*** SUPPLIED INFORMATION Section Begins ***

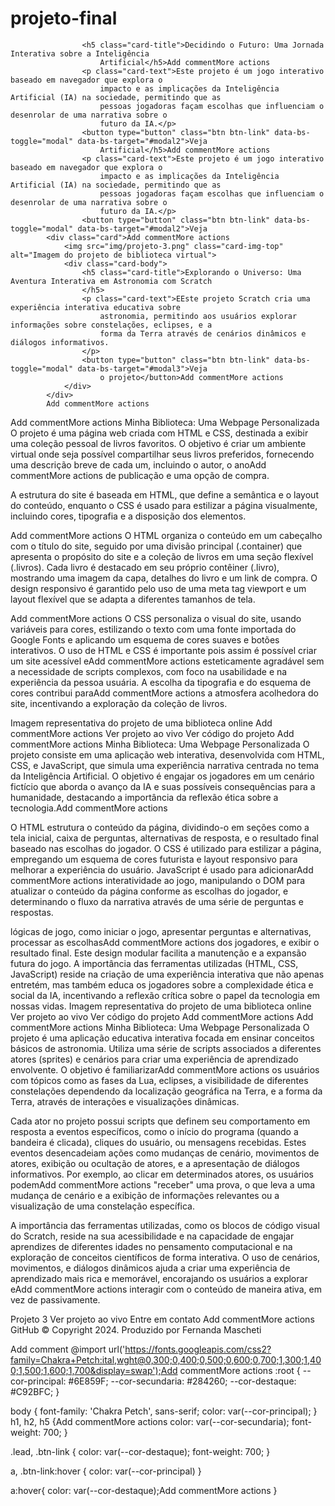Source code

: # projeto-final
                    <h5 class="card-title">Decidindo o Futuro: Uma Jornada Interativa sobre a Inteligência
                        Artificial</h5>Add commentMore actions
                    <p class="card-text">Este projeto é um jogo interativo baseado em navegador que explora o
                        impacto e as implicações da Inteligência Artificial (IA) na sociedade, permitindo que as
                        pessoas jogadoras façam escolhas que influenciam o desenrolar de uma narrativa sobre o
                        futuro da IA.</p>
                    <button type="button" class="btn btn-link" data-bs-toggle="modal" data-bs-target="#modal2">Veja
                        Artificial</h5>Add commentMore actions
                    <p class="card-text">Este projeto é um jogo interativo baseado em navegador que explora o
                        impacto e as implicações da Inteligência Artificial (IA) na sociedade, permitindo que as
                        pessoas jogadoras façam escolhas que influenciam o desenrolar de uma narrativa sobre o
                        futuro da IA.</p>
                    <button type="button" class="btn btn-link" data-bs-toggle="modal" data-bs-target="#modal2">Veja
            <div class="card">Add commentMore actions
                <img src="img/projeto-3.png" class="card-img-top" alt="Imagem do projeto de biblioteca virtual">
                <div class="card-body">
                    <h5 class="card-title">Explorando o Universo: Uma Aventura Interativa em Astronomia com Scratch
                    </h5>
                    <p class="card-text">EEste projeto Scratch cria uma experiência interativa educativa sobre
                        astronomia, permitindo aos usuários explorar informações sobre constelações, eclipses, e a
                        forma da Terra através de cenários dinâmicos e diálogos informativos.
                    </p>
                    <button type="button" class="btn btn-link" data-bs-toggle="modal" data-bs-target="#modal3">Veja
                        o projeto</button>Add commentMore actions
                </div>
            </div>
            Add commentMore actions
<!-- Modal 1 -->
<div class="modal" id="modal1" tabindex="-1">
    <div class="modal-dialog">
Add commentMore actions
Minha Biblioteca: Uma Webpage Personalizada
O projeto é uma página web criada com HTML e CSS, destinada a exibir uma coleção pessoal de livros favoritos. O objetivo é criar um ambiente virtual onde seja possível compartilhar seus livros preferidos, fornecendo uma descrição breve de cada um, incluindo o autor, o anoAdd commentMore actions de publicação e uma opção de compra.

A estrutura do site é baseada em HTML, que define a semântica e o layout do conteúdo, enquanto o CSS é usado para estilizar a página visualmente, incluindo cores, tipografia e a disposição dos elementos.

Add commentMore actions
O HTML organiza o conteúdo em um cabeçalho com o título do site, seguido por uma divisão principal (.container) que apresenta o propósito do site e a coleção de livros em uma seção flexível (.livros). Cada livro é destacado em seu próprio contêiner (.livro), mostrando uma imagem da capa, detalhes do livro e um link de compra. O design responsivo é garantido pelo uso de uma meta tag viewport e um layout flexível que se adapta a diferentes tamanhos de tela.

Add commentMore actions
O CSS personaliza o visual do site, usando variáveis para cores, estilizando o texto com uma fonte importada do Google Fonts e aplicando um esquema de cores suaves e botões interativos. O uso de HTML e CSS é importante pois assim é possível criar um site acessível eAdd commentMore actions esteticamente agradável sem a necessidade de scripts complexos, com foco na usabilidade e na experiência da pessoa usuária. A escolha da tipografia e do esquema de cores contribui paraAdd commentMore actions a atmosfera acolhedora do site, incentivando a exploração da coleção de livros.

Imagem representativa do projeto de uma biblioteca online
Add commentMore actions Ver projeto ao vivo Ver código do projeto
Add commentMore actions
Minha Biblioteca: Uma Webpage Personalizada
O projeto consiste em uma aplicação web interativa, desenvolvida com HTML, CSS, e JavaScript, que simula uma experiência narrativa centrada no tema da Inteligência Artificial. O objetivo é engajar os jogadores em um cenário fictício que aborda o avanço da IA e suas possíveis consequências para a humanidade, destacando a importância da reflexão ética sobre a tecnologia.Add commentMore actions

O HTML estrutura o conteúdo da página, dividindo-o em seções como a tela inicial, caixa de perguntas, alternativas de resposta, e o resultado final baseado nas escolhas do jogador. O CSS é utilizado para estilizar a página, empregando um esquema de cores futurista e layout responsivo para melhorar a experiência do usuário. JavaScript é usado para adicionarAdd commentMore actions interatividade ao jogo, manipulando o DOM para atualizar o conteúdo da página conforme as escolhas do jogador, e determinando o fluxo da narrativa através de uma série de perguntas e respostas.

lógicas de jogo, como iniciar o jogo, apresentar perguntas e alternativas, processar as escolhasAdd commentMore actions dos jogadores, e exibir o resultado final. Este design modular facilita a manutenção e a expansão futura do jogo. A importância das ferramentas utilizadas (HTML, CSS, JavaScript) reside na criação de uma experiência interativa que não apenas entretém, mas também educa os jogadores sobre a complexidade ética e social da IA, incentivando a reflexão crítica sobre o papel da tecnologia em nossas vidas.
Imagem representativa do projeto de uma biblioteca online
Ver projeto ao vivo Ver código do projeto
Add commentMore actions
Add commentMore actions
Minha Biblioteca: Uma Webpage Personalizada
O projeto é uma aplicação educativa interativa focada em ensinar conceitos básicos de astronomia. Utiliza uma série de scripts associados a diferentes atores (sprites) e cenários para criar uma experiência de aprendizado envolvente. O objetivo é familiarizarAdd commentMore actions os usuários com tópicos como as fases da Lua, eclipses, a visibilidade de diferentes constelações dependendo da localização geográfica na Terra, e a forma da Terra, através de interações e visualizações dinâmicas.

Cada ator no projeto possui scripts que definem seu comportamento em resposta a eventos específicos, como o início do programa (quando a bandeira é clicada), cliques do usuário, ou mensagens recebidas. Estes eventos desencadeiam ações como mudanças de cenário, movimentos de atores, exibição ou ocultação de atores, e a apresentação de diálogos informativos. Por exemplo, ao clicar em determinados atores, os usuários podemAdd commentMore actions "receber" uma prova, o que leva a uma mudança de cenário e a exibição de informações relevantes ou a visualização de uma constelação específica.

A importância das ferramentas utilizadas, como os blocos de código visual do Scratch, reside na sua acessibilidade e na capacidade de engajar aprendizes de diferentes idades no pensamento computacional e na exploração de conceitos científicos de forma interativa. O uso de cenários, movimentos, e diálogos dinâmicos ajuda a criar uma experiência de aprendizado mais rica e memorável, encorajando os usuários a explorar eAdd commentMore actions interagir com o conteúdo de maneira ativa, em vez de passivamente.

Projeto 3
Ver projeto ao vivo
Entre em contato
Add commentMore actions
GitHub
© Copyright 2024. Produzido por Fernanda Mascheti

<script src="https://cdn.jsdelivr.net/npm/bootstrap@5.3.2/dist/js/bootstrap.bundle.min.js"></script>
Add comment @import url('https://fonts.googleapis.com/css2?family=Chakra+Petch:ital,wght@0,300;0,400;0,500;0,600;0,700;1,300;1,400;1,500;1,600;1,700&display=swap');Add commentMore actions
:root {
--cor-principal: #6E859F;
--cor-secundaria: #284260;
--cor-destaque: #C92BFC;
}

body {
font-family: 'Chakra Petch', sans-serif;
color: var(--cor-principal);
}
h1, h2, h5 {Add commentMore actions
color: var(--cor-secundaria);
font-weight: 700;
}

.lead, .btn-link {
color: var(--cor-destaque);
font-weight: 700;
}

a, .btn-link:hover {
color: var(--cor-principal)
}

a:hover{
color: var(--cor-destaque);Add commentMore actions
}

*** SUPPLIED INFORMATION Section Ends ***

◆ **TASK INSTRUCTIONS**
Within the records above, determine how many lines contain the word "https". Respond with that number and no other text.

◆ **ANSWER FOR THIS EXERCISE**
2